[TASK REQUIREMENTS] Reproduce the material below line by line, beginning with its first line and ending with the line that contains "长期待摊费用项目摊销年限只剩"; leave out pictures.

[GIVEN RECORDS]
★ ★ ★ ★ ★ ★ ★

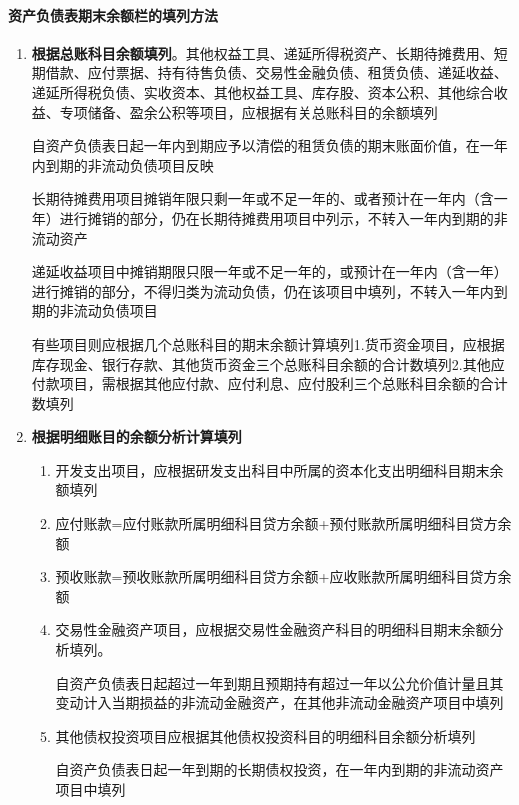 \documentclass[UTF8,12pt]{ctexart}
\numberwithin{equation}{section} %
\numberwithin{figure}{section}
\numberwithin{table}{section}
\begin{document}
	\paragraph{资产负债表期末余额栏的填列方法}
	\begin{enumerate}
		\item \textbf{根据总账科目余额填列}。其他权益工具、递延所得税资产、长期待摊费用、短期借款、应付票据、持有待售负债、交易性金融负债、租赁负债、递延收益、递延所得税负债、实收资本、其他权益工具、库存股、资本公积、其他综合收益、专项储备、盈余公积等项目，应根据有关总账科目的余额填列
		
		自资产负债表日起一年内到期应予以清偿的租赁负债的期末账面价值，在一年内到期的非流动负债项目反映
		
		长期待摊费用项目摊销年限只剩一年或不足一年的、或者预计在一年内（含一年）进行摊销的部分，仍在长期待摊费用项目中列示，不转入一年内到期的非流动资产
		
		递延收益项目中摊销期限只限一年或不足一年的，或预计在一年内（含一年）进行摊销的部分，不得归类为流动负债，仍在该项目中填列，不转入一年内到期的非流动负债项目
		
		有些项目则应根据几个总账科目的期末余额计算填列1.货币资金项目，应根据库存现金、银行存款、其他货币资金三个总账科目余额的合计数填列2.其他应付款项目，需根据其他应付款、应付利息、应付股利三个总账科目余额的合计数填列
		
		\item \textbf{根据明细账目的余额分析计算填列}
		\begin{enumerate}
			\item 开发支出项目，应根据研发支出科目中所属的资本化支出明细科目期末余额填列
			
			\item 应付账款=应付账款所属明细科目贷方余额+预付账款所属明细科目贷方余额
			
			\item 预收账款=预收账款所属明细科目贷方余额+应收账款所属明细科目贷方余额
			
			\item 交易性金融资产项目，应根据交易性金融资产科目的明细科目期末余额分析填列。
			
			自资产负债表日起超过一年到期且预期持有超过一年以公允价值计量且其变动计入当期损益的非流动金融资产，在其他非流动金融资产项目中填列
			
			\item 其他债权投资项目应根据其他债权投资科目的明细科目余额分析填列
			
			自资产负债表日起一年到期的长期债权投资，在一年内到期的非流动资产项目中填列
			

\end{enumerate}
\end{enumerate}
\end{document}
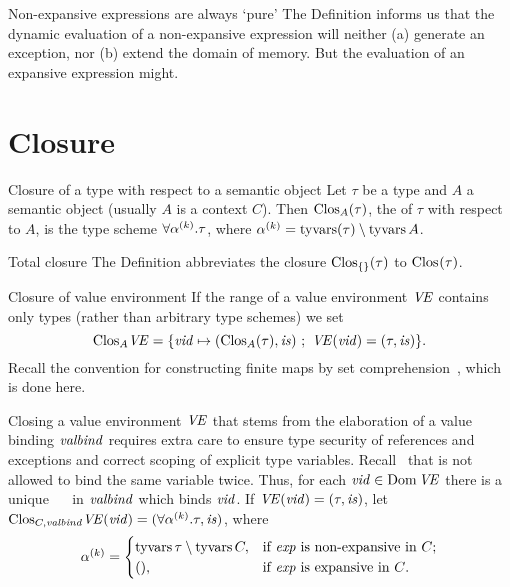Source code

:\begin{clause}{Non-expansive expressions are always `pure'}
The Definition informs us that the dynamic evaluation of a non-expansive
expression will neither (a) generate an exception, nor (b) extend the
domain of memory. But the evaluation of an expansive expression might.
\end{clause}

\section{Closure}\label{sec:closure}

\begin{definition}{Closure of a type with respect to a semantic object}
Let $\tau$ be a type and $A$ a semantic object (usually $A$ is a context
$C$). Then ${\rm Clos}_{A}(\tau)$, the  of $\tau$ with respect
to $A$, is the type scheme $\forall\mbox{$\alpha^{(k)}$}.\tau$, where
$\mbox{$\alpha^{(k)}$}=\mathop{\rm tyvars}\nolimits(\tau)\setminus\mathop{\rm tyvars}\nolimits A$.
\end{definition}

\begin{definition}{Total closure}
The Definition abbreviates the  closure ${\rm Clos}_{\{\}}(\tau)$ to
${\rm Clos}_{}(\tau)$.
\end{definition}

\begin{clause}{Closure of value environment}\label{defn:closing-value-environment}
If the range of a value environment $\textit{V\kern-.05emE\/}$ contains only types (rather
than arbitrary type schemes) we set
\begin{equation*}
\cl{A}{\VE}=\{\vid\mapsto(\cl{A}{(\tau)},\is)\ ;\ \VE(\vid)=(\tau,\is)\}.
\end{equation*}
Recall the convention for constructing finite maps by set
comprehension~,
which is done here.

Closing a value environment $\textit{V\kern-.05emE\/}$ that stems from
the elaboration of a value binding $\textit{valbind\/}$ requires extra
care to ensure type security of references and exceptions and correct
scoping of explicit type variables.
Recall~ that \hyperref[grammar:valbind]{\valbind} is not allowed to bind the
same variable twice. Thus, for each $\textit{vid\/}\in\mathop{\rm Dom}\nolimits\textit{V\kern-.05emE\/}$ 
there is a unique \mbox{\pat\ \ml{=} \exp}
in $\textit{valbind\/}$ which binds $\textit{vid\/}$. If $\textit{V\kern-.05emE\/}(\textit{vid\/})=(\tau,\textit{is\/})$, let
${\rm Clos}_{C,\textit{valbind\/}}\textit{V\kern-.05emE\/}(\textit{vid\/})=(\forall\mbox{$\alpha^{(k)}$}.\tau,\textit{is\/})$, where
\begin{equation*}
  \mbox{$\alpha^{(k)}$}=\begin{cases}
  \mathop{\rm tyvars}\nolimits\tau\setminus\mathop{\rm tyvars}\nolimits C,&\mbox{if $\textit{exp\/}$ is non-expansive in $C$};\\
               (),&\mbox{if $\textit{exp\/}$ is expansive in $C$.}
  \end{cases}
\end{equation*}
\end{clause}

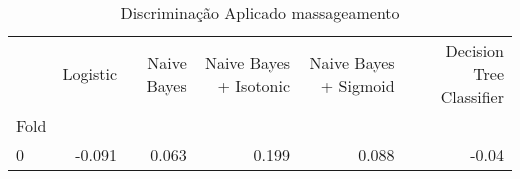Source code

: \begin{table}
\centering
\caption{Discriminação Aplicado massageamento}
\label{Discriminação Aplicado massageamento 7}
\begin{tabular}{lrrrrr}
\toprule
{} &  Logistic &  Naive Bayes &  Naive Bayes + Isotonic &  Naive Bayes + Sigmoid &  Decision Tree Classifier \\
Fold &           &              &                         &                        &                           \\
\midrule
0    &    -0.091 &        0.063 &                   0.199 &                  0.088 &                     -0.04 \\
\bottomrule
\end{tabular}
\end{table}
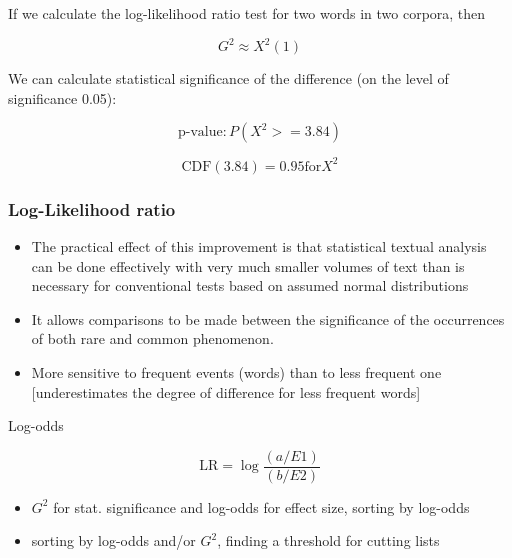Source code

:\documentclass[svgnames]{beamer}
\begin{document}
\begin{frame}
  If we calculate the log-likelihood ratio test for two words in two corpora, then


    $$G^2 \approx X^2(1)$$


      We can calculate statistical significance of the difference (on the level of significance 0.05):

      $$\text{p-value}: P(X^2 >= 3.84)$$

      $$\text{CDF}(3.84) = 0.95 \text{for} X^2$$

\end{frame}

\begin{frame}
  \frametitle{Log-Likelihood ratio}

  \begin{itemize}
    \item The practical effect of this improvement is that  statistical textual analysis can be done
  effectively with very much smaller volumes of text than is necessary for conventional tests based on assumed normal distributions
  \item It allows comparisons to be made between the significance of the occurrences of both rare and common phenomenon.
  \item More sensitive to frequent events (words) than to less frequent one [underestimates the degree of difference for less frequent words]
  \end{itemize}
\end{frame}

\begin{frame}{Log-odds}

  $$\text{LR} = \log\frac{(a/E1)}{(b/E2)}$$

\end{frame}


\begin{frame}
  \begin{itemize}
    \item $G^2$ for stat. significance and log-odds for effect size, sorting by log-odds
    \item sorting by log-odds and/or $G^2$, finding a threshold for cutting lists
\end{itemize}
\end{frame}


%
%
%
\end{document}
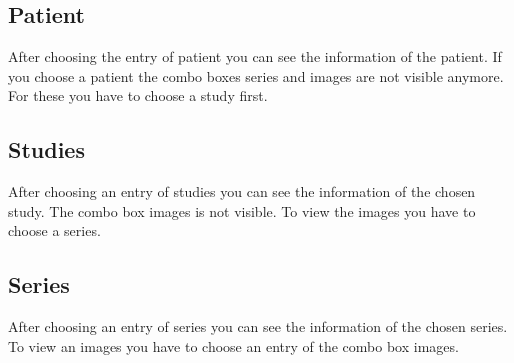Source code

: \begin{minipage}{\textwidth} 
\centering
{}
\label{fig:bild}
\end{minipage}

	\subsection{Patient}
	After choosing the entry of patient you can see the information of the
	patient. If you choose a patient the combo boxes series and images are not
	visible anymore. For these you have to choose a study first.
	
	\subsection{Studies}
	After choosing an entry of studies you can see the information of the chosen
	study. The combo box images is not visible. To view the images you have to
	choose a series.\\
	
	\begin{minipage}{\textwidth} 
	\centering
	\label{fig:bild}
	\end{minipage}
	
	\subsection{Series}
	After choosing an entry of series you can see the information of the chosen
	series. To view an images you have to choose an entry of the combo box
	images.\\
	
	\begin{minipage}{\textwidth} 
	\centering
	\label{fig:bild}
	\end{minipage}
	
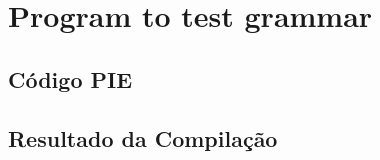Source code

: \section{Program to test grammar}\label{seq:all}
\subsection{Código PIE}
\begin{footnotesize}
	
\end{footnotesize}
\subsection{Resultado da Compilação}
\begin{footnotesize}
	
\end{footnotesize}
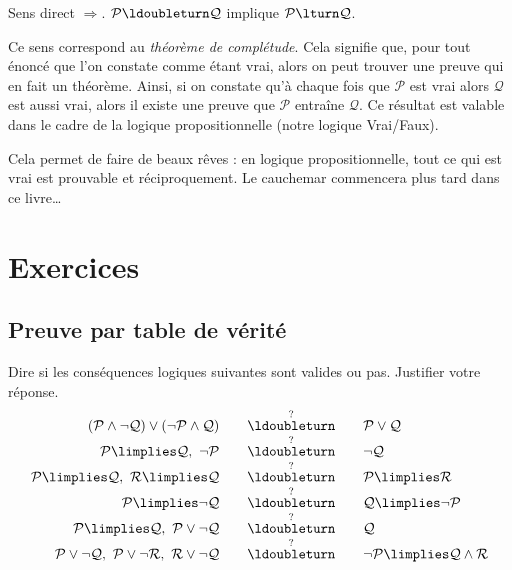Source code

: \documentclass[11pt,class=report,crop=false]{standalone}
\begin{document}
Sens direct $\Rightarrow$. $\mathcal{P} \ldoubleturn \mathcal{Q}$ implique $\mathcal{P} \lturn \mathcal{Q}$.

Ce sens correspond au \emph{théorème de complétude}.
Cela signifie que, pour tout énoncé que l'on constate comme étant vrai, alors on peut trouver une preuve qui en fait un théorème.
Ainsi, si on constate qu'à chaque fois que $\mathcal{P}$ est vrai alors $\mathcal{Q}$ est aussi vrai, alors il existe une preuve que $\mathcal{P}$ entraîne $\mathcal{Q}$.
Ce résultat est valable dans le cadre de la logique propositionnelle (notre logique Vrai/Faux).

Cela permet de faire de beaux rêves : en logique propositionnelle, tout ce qui est vrai est prouvable et réciproquement. Le cauchemar commencera plus tard dans ce livre\ldots



\section*{Exercices}

\subsection*{Preuve par table de vérité}

\begin{exercicecours}
	Dire si les conséquences logiques suivantes sont valides ou pas. Justifier votre réponse.
	\[
	\begin{array}{rcl}
		(\mathcal{P} \land \lnot \mathcal{Q}) \lor (\lnot \mathcal{P} \land \mathcal{Q}) 
		&\quad \stackrel{?}{\ldoubleturn} \quad& 
		\mathcal{P} \lor \mathcal{Q} \\
		\mathcal{P} \limplies \mathcal{Q} , \  
		\lnot \mathcal{P} 
		&\quad \stackrel{?}{\ldoubleturn} \quad&  
		\lnot \mathcal{Q} \\
		\mathcal{P} \limplies \mathcal{Q} , \ 
		\mathcal{R} \limplies \mathcal{Q}
		&\quad \stackrel{?}{\ldoubleturn} \quad&  
		\mathcal{P} \limplies \mathcal{R} \\
		\mathcal{P} \limplies \lnot\mathcal{Q}
		&\quad \stackrel{?}{\ldoubleturn} \quad&  
		\mathcal{Q} \limplies \lnot \mathcal{P}  \\	
		\mathcal{P} \limplies \mathcal{Q} , \ 
		\mathcal{P} \lor \lnot \mathcal{Q}	
		&\quad \stackrel{?}{\ldoubleturn} \quad&  
		\mathcal{Q} \\	
		\mathcal{P} \lor \lnot \mathcal{Q} , \ 								
		\mathcal{P} \lor \lnot \mathcal{R} , \ 	
		\mathcal{R} \lor \lnot \mathcal{Q}
		&\quad \stackrel{?}{\ldoubleturn} \quad& 
		\lnot\mathcal{P} \limplies \mathcal{Q} \land \mathcal{R} 	
	\end{array}\]
\end{exercicecours}
\end{document}
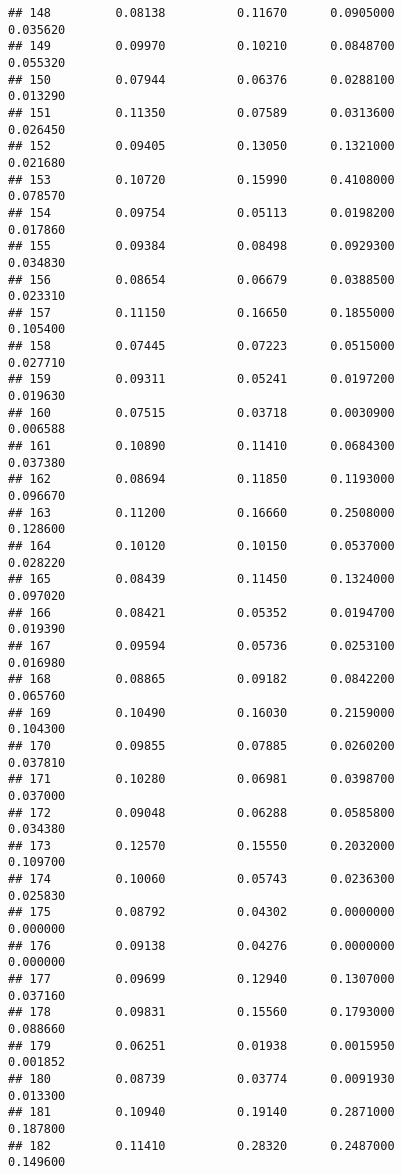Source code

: \documentclass[
]{article}
\begin{document}
\begin{verbatim}
## 148         0.08138          0.11670      0.0905000            0.035620
## 149         0.09970          0.10210      0.0848700            0.055320
## 150         0.07944          0.06376      0.0288100            0.013290
## 151         0.11350          0.07589      0.0313600            0.026450
## 152         0.09405          0.13050      0.1321000            0.021680
## 153         0.10720          0.15990      0.4108000            0.078570
## 154         0.09754          0.05113      0.0198200            0.017860
## 155         0.09384          0.08498      0.0929300            0.034830
## 156         0.08654          0.06679      0.0388500            0.023310
## 157         0.11150          0.16650      0.1855000            0.105400
## 158         0.07445          0.07223      0.0515000            0.027710
## 159         0.09311          0.05241      0.0197200            0.019630
## 160         0.07515          0.03718      0.0030900            0.006588
## 161         0.10890          0.11410      0.0684300            0.037380
## 162         0.08694          0.11850      0.1193000            0.096670
## 163         0.11200          0.16660      0.2508000            0.128600
## 164         0.10120          0.10150      0.0537000            0.028220
## 165         0.08439          0.11450      0.1324000            0.097020
## 166         0.08421          0.05352      0.0194700            0.019390
## 167         0.09594          0.05736      0.0253100            0.016980
## 168         0.08865          0.09182      0.0842200            0.065760
## 169         0.10490          0.16030      0.2159000            0.104300
## 170         0.09855          0.07885      0.0260200            0.037810
## 171         0.10280          0.06981      0.0398700            0.037000
## 172         0.09048          0.06288      0.0585800            0.034380
## 173         0.12570          0.15550      0.2032000            0.109700
## 174         0.10060          0.05743      0.0236300            0.025830
## 175         0.08792          0.04302      0.0000000            0.000000
## 176         0.09138          0.04276      0.0000000            0.000000
## 177         0.09699          0.12940      0.1307000            0.037160
## 178         0.09831          0.15560      0.1793000            0.088660
## 179         0.06251          0.01938      0.0015950            0.001852
## 180         0.08739          0.03774      0.0091930            0.013300
## 181         0.10940          0.19140      0.2871000            0.187800
## 182         0.11410          0.28320      0.2487000            0.149600

\end{verbatim}
\end{document}
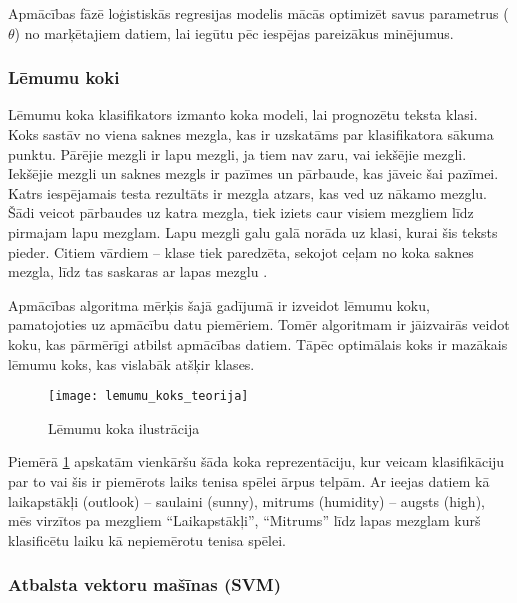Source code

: Apmācības fāzē loģistiskās regresijas modelis mācās optimizēt savus parametrus (\(\theta\)) no marķētajiem datiem, lai iegūtu pēc iespējas pareizākus minējumus.

\subsubsection{Lēmumu koki}

Lēmumu koka klasifikators izmanto koka modeli, lai prognozētu teksta klasi. Koks sastāv no viena saknes mezgla, kas ir uzskatāms par klasifikatora sākuma punktu. Pārējie mezgli ir lapu mezgli, ja tiem nav zaru, vai iekšējie mezgli. Iekšējie mezgli un saknes mezgls ir pazīmes un pārbaude, kas jāveic šai pazīmei. Katrs iespējamais testa rezultāts ir mezgla atzars, kas ved uz nākamo mezglu. Šādi veicot pārbaudes uz katra mezgla, tiek iziets caur visiem mezgliem līdz pirmajam lapu mezglam. Lapu mezgli galu galā norāda uz klasi, kurai šis teksts pieder. Citiem vārdiem – klase tiek paredzēta, sekojot ceļam no koka saknes mezgla, līdz tas saskaras ar lapas mezglu \cite{mitchell1997}. 

Apmācības algoritma mērķis šajā gadījumā ir izveidot lēmumu koku, pamatojoties uz apmācību datu piemēriem. Tomēr algoritmam ir jāizvairās veidot koku, kas pārmērīgi atbilst apmācības datiem. Tāpēc optimālais koks ir mazākais lēmumu koks, kas vislabāk atšķir klases.

\begin{figure}[H]
	\texttt{[image: lemumu\_koks\_teorija]}
	\caption{Lēmumu koka ilustrācija \cite{mitchell1997} }
	\label{fig:lemumu_koks_teorija}
\end{figure}

Piemērā \ref{fig:lemumu_koks_teorija} apskatām vienkāršu šāda koka reprezentāciju, kur veicam klasifikāciju par to vai šis ir piemērots laiks tenisa spēlei ārpus telpām. Ar ieejas datiem kā laikapstākļi (outlook) – saulaini (sunny), mitrums (humidity) – augsts (high), mēs virzītos pa mezgliem “Laikapstākļi”, “Mitrums” līdz lapas mezglam kurš klasificētu laiku kā nepiemērotu tenisa spēlei.

\subsubsection{Atbalsta vektoru mašīnas (SVM)}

★ ★ ★ ★ ★ ★ ★

[SOLUTION TO THIS PROBLEM]
 \documentclass[UTF8,12pt]{ctexart}
\numberwithin{equation}{section} %
\numberwithin{figure}{section}
\numberwithin{table}{section}
\begin{document}
	\paragraph{资产负债表期末余额栏的填列方法}
	\begin{enumerate}
		\item \textbf{根据总账科目余额填列}。其他权益工具、递延所得税资产、长期待摊费用、短期借款、应付票据、持有待售负债、交易性金融负债、租赁负债、递延收益、递延所得税负债、实收资本、其他权益工具、库存股、资本公积、其他综合收益、专项储备、盈余公积等项目，应根据有关总账科目的余额填列
		
		自资产负债表日起一年内到期应予以清偿的租赁负债的期末账面价值，在一年内到期的非流动负债项目反映
		
		长期待摊费用项目摊销年限只剩一年或不足一年的、或者预计在一年内（含一年）进行摊销的部分，仍在长期待摊费用项目中列示，不转入一年内到期的非流动资产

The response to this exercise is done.